**ABOUT THIS EXERCISE**:
Your reply should be an exact copy of every entry, with the pictures removed.

**INPUT MATERIAL**:
____
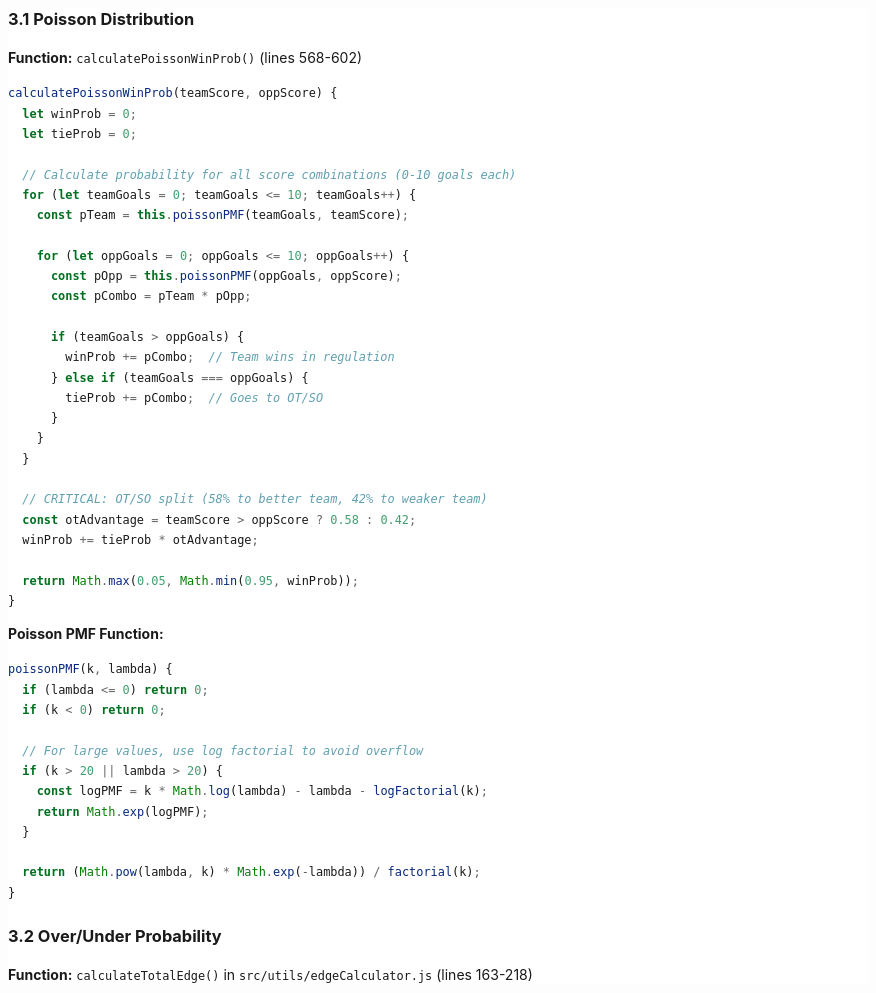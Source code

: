 ### 3.1 Poisson Distribution

**Function:** `calculatePoissonWinProb()` (lines 568-602)

```javascript
calculatePoissonWinProb(teamScore, oppScore) {
  let winProb = 0;
  let tieProb = 0;
  
  // Calculate probability for all score combinations (0-10 goals each)
  for (let teamGoals = 0; teamGoals <= 10; teamGoals++) {
    const pTeam = this.poissonPMF(teamGoals, teamScore);
    
    for (let oppGoals = 0; oppGoals <= 10; oppGoals++) {
      const pOpp = this.poissonPMF(oppGoals, oppScore);
      const pCombo = pTeam * pOpp;
      
      if (teamGoals > oppGoals) {
        winProb += pCombo;  // Team wins in regulation
      } else if (teamGoals === oppGoals) {
        tieProb += pCombo;  // Goes to OT/SO
      }
    }
  }
  
  // CRITICAL: OT/SO split (58% to better team, 42% to weaker team)
  const otAdvantage = teamScore > oppScore ? 0.58 : 0.42;
  winProb += tieProb * otAdvantage;
  
  return Math.max(0.05, Math.min(0.95, winProb));
}
```

**Poisson PMF Function:**
```javascript
poissonPMF(k, lambda) {
  if (lambda <= 0) return 0;
  if (k < 0) return 0;
  
  // For large values, use log factorial to avoid overflow
  if (k > 20 || lambda > 20) {
    const logPMF = k * Math.log(lambda) - lambda - logFactorial(k);
    return Math.exp(logPMF);
  }
  
  return (Math.pow(lambda, k) * Math.exp(-lambda)) / factorial(k);
}
```

### 3.2 Over/Under Probability

**Function:** `calculateTotalEdge()` in `src/utils/edgeCalculator.js` (lines 163-218)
____
**RESPONSE TO THE EXERCISE**:
Source code

: ### 3.1 Poisson Distribution

**Function:** `calculatePoissonWinProb()` (lines 568-602)

```javascript
calculatePoissonWinProb(teamScore, oppScore) {
  let winProb = 0;
  let tieProb = 0;
  
  // Calculate probability for all score combinations (0-10 goals each)
  for (let teamGoals = 0; teamGoals <= 10; teamGoals++) {
    const pTeam = this.poissonPMF(teamGoals, teamScore);
    
    for (let oppGoals = 0; oppGoals <= 10; oppGoals++) {
      const pOpp = this.poissonPMF(oppGoals, oppScore);
      const pCombo = pTeam * pOpp;
      
      if (teamGoals > oppGoals) {
        winProb += pCombo;  // Team wins in regulation
      } else if (teamGoals === oppGoals) {
        tieProb += pCombo;  // Goes to OT/SO
      }
    }
  }
  
  // CRITICAL: OT/SO split (58% to better team, 42% to weaker team)
  const otAdvantage = teamScore > oppScore ? 0.58 : 0.42;
  winProb += tieProb * otAdvantage;
  
  return Math.max(0.05, Math.min(0.95, winProb));
}
```

**Poisson PMF Function:**
```javascript
poissonPMF(k, lambda) {
  if (lambda <= 0) return 0;
  if (k < 0) return 0;
  
  // For large values, use log factorial to avoid overflow
  if (k > 20 || lambda > 20) {
    const logPMF = k * Math.log(lambda) - lambda - logFactorial(k);
    return Math.exp(logPMF);
  }
  
  return (Math.pow(lambda, k) * Math.exp(-lambda)) / factorial(k);
}
```

### 3.2 Over/Under Probability

**Function:** `calculateTotalEdge()` in `src/utils/edgeCalculator.js` (lines 163-218)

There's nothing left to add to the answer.